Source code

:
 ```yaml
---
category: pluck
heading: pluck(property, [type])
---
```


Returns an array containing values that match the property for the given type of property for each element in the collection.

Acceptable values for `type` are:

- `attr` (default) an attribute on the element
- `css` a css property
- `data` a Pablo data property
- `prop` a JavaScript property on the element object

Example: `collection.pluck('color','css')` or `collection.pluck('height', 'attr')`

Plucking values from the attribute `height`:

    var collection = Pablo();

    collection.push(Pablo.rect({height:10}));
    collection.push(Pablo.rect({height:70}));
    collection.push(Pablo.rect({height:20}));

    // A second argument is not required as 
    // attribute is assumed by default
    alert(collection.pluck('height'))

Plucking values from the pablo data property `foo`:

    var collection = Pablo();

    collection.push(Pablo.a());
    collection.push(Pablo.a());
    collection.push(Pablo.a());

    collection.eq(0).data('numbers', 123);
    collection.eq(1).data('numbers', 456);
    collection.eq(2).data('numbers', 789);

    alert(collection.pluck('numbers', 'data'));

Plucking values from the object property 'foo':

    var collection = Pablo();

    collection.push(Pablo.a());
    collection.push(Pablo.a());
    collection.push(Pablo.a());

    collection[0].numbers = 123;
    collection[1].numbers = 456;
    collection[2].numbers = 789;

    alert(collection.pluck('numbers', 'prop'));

-------

[What you are asked to do]
The full set of entries must be transcribed exactly.

[Task solution]
Source code

:
 ```yaml
---
category: pluck
heading: pluck(property, [type])
---
```


Returns an array containing values that match the property for the given type of property for each element in the collection.

Acceptable values for `type` are:

- `attr` (default) an attribute on the element
- `css` a css property
- `data` a Pablo data property
- `prop` a JavaScript property on the element object

Example: `collection.pluck('color','css')` or `collection.pluck('height', 'attr')`

Plucking values from the attribute `height`:

    var collection = Pablo();

    collection.push(Pablo.rect({height:10}));
    collection.push(Pablo.rect({height:70}));
    collection.push(Pablo.rect({height:20}));

    // A second argument is not required as 
    // attribute is assumed by default
    alert(collection.pluck('height'))

Plucking values from the pablo data property `foo`:

    var collection = Pablo();

    collection.push(Pablo.a());
    collection.push(Pablo.a());
    collection.push(Pablo.a());

    collection.eq(0).data('numbers', 123);
    collection.eq(1).data('numbers', 456);
    collection.eq(2).data('numbers', 789);

    alert(collection.pluck('numbers', 'data'));

Plucking values from the object property 'foo':

    var collection = Pablo();

    collection.push(Pablo.a());
    collection.push(Pablo.a());
    collection.push(Pablo.a());

    collection[0].numbers = 123;
    collection[1].numbers = 456;
    collection[2].numbers = 789;

    alert(collection.pluck('numbers', 'prop'));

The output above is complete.